大一番で抜擢のスターリングだが…… ペップはどこまで彼を使い続けるのか

左ウイングでの起用となったスターリング photo/Getty Images

初のCL制覇とはならなかった

クラブ史上初のCLファイナルへの挑戦となったマンチェスター・シティ。今季3冠目を積み上げるためにもどうしても勝利を掴みたかったが、前半でのカイ・ハフェルツの失点が重くのしかかり、初のビッグイヤー獲得はお預けとなってしまった。

そんな重要な一戦のスタメンに抜擢されたのが、イングランド代表FWのラヒーム・スターリングだ。ここのところ主戦場である左ウイングはフィル・フォーデンに譲っていたこともあり、決勝ではベンチスタートを予想する声もあったが、先発での出場となった。

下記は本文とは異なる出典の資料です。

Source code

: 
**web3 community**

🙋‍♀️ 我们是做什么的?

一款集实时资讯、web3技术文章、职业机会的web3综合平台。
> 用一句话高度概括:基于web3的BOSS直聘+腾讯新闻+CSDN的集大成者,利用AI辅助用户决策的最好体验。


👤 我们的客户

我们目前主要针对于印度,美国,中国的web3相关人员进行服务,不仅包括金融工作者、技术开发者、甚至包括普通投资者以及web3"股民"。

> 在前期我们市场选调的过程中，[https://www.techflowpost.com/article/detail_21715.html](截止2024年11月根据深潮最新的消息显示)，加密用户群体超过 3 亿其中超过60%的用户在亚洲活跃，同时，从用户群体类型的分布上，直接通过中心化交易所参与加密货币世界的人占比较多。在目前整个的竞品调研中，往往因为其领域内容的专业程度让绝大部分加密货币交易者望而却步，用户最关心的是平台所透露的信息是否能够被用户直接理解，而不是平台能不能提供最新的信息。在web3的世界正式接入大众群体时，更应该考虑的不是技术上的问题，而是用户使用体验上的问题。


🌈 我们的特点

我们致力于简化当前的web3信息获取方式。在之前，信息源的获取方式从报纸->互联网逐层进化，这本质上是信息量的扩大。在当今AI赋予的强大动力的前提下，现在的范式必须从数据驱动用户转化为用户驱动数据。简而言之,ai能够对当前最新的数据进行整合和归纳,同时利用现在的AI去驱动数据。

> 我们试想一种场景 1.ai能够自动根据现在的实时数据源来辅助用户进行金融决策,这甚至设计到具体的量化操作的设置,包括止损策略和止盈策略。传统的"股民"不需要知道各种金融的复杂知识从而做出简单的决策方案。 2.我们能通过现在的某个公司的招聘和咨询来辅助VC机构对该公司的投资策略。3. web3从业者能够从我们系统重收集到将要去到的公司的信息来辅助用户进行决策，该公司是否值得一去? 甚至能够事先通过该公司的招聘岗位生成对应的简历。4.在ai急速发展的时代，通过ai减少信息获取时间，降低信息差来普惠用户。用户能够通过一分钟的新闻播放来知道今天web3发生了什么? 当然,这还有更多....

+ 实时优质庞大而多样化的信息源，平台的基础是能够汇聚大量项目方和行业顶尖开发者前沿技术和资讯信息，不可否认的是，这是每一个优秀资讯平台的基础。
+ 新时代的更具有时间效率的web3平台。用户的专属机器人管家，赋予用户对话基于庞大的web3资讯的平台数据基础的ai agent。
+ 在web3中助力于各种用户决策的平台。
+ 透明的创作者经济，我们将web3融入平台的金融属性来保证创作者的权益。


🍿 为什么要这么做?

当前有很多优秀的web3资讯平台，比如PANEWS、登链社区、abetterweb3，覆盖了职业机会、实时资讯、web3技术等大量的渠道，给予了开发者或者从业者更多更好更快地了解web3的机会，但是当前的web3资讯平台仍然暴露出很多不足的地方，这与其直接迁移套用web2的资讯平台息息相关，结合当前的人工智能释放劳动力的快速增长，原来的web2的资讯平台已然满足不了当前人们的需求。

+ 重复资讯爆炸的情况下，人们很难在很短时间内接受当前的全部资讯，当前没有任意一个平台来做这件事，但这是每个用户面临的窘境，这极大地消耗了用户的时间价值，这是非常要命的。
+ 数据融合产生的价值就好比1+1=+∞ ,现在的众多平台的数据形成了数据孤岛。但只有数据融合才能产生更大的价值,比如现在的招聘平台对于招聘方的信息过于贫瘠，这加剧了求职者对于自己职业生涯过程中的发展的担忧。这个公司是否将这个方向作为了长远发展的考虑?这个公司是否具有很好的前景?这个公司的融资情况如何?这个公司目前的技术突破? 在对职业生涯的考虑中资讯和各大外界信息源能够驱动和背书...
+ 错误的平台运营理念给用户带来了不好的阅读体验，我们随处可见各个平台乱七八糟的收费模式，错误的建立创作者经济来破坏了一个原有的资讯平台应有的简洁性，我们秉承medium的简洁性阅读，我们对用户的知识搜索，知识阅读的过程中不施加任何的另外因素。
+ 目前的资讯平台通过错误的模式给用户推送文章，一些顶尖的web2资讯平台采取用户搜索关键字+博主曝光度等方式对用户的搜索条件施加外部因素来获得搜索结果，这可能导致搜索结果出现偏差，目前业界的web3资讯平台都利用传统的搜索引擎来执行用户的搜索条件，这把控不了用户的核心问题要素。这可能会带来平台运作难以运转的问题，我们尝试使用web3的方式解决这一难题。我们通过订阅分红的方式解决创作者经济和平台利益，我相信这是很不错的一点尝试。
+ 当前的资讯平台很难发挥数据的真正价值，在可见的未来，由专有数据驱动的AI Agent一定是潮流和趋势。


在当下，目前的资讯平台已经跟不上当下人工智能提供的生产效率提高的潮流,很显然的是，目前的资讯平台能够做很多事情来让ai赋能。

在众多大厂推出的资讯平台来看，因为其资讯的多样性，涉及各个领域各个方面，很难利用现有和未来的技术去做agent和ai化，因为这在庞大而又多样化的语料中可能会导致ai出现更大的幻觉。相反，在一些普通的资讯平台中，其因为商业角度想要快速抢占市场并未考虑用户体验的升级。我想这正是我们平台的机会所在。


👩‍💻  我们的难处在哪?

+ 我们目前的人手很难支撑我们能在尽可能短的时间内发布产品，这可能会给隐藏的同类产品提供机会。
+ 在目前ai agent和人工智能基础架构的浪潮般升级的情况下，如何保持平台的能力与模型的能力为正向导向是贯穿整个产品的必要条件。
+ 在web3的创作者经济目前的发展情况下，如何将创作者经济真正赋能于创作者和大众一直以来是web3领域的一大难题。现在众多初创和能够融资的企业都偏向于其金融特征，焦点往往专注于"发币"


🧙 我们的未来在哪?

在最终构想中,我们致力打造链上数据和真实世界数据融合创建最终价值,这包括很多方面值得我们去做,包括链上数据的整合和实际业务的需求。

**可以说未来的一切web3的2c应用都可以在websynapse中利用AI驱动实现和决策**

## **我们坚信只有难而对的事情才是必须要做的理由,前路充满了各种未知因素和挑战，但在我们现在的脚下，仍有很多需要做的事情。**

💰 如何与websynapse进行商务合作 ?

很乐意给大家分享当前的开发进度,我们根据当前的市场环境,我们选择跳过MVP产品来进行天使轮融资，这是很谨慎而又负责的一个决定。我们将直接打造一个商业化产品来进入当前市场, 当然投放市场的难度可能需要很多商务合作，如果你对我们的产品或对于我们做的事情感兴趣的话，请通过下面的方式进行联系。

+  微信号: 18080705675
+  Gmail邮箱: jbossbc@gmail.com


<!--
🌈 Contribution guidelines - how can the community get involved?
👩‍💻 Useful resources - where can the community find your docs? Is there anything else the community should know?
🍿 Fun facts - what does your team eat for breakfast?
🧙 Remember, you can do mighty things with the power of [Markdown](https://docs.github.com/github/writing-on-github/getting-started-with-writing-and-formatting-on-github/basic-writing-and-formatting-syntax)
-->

立ち上がりは良かった。8分にエデルソン・モラレスからのロングフィードに抜け出し、ペナルティエリア内に進入。ゴールこそ奪えなかったものの、自身の強みであるスピードを武器に相手の脅威となっていた。その2分後にもドリブルでペナルティエリア内に入ってクロスを供給するなど左サイドから攻撃を活性化させており、噛み合えば得点もありうるシーンを連発している。

しかし、ここから崩れ始める。左サイドでボールを持つも対峙するリース・ジェイムズのタイトな守備に苦戦。前を向くことができず、パスをリターンするもそこを狙われ、カウンターを受ける場面が散見されていた。何度もジェイムズにドリブルで挑むも跳ね返されており、左サイドは機能していなかったと言える。

77分にはセルヒオ・アグエロとの交代でベンチに下がったスターリングだが、この試合のパフォーマンスは褒められたものではないだろう。カウンターでは強みを見せていたが、押し込んだ際の選択肢が少なくジェイムズに完封されている。マンチェスター・ユナイテッド戦でもアーロン・ワン・ビサカにも同じような状況を作られており、対人守備に定評のある選手と当たる際は今後、起用法を変える必要があるのかも知れない。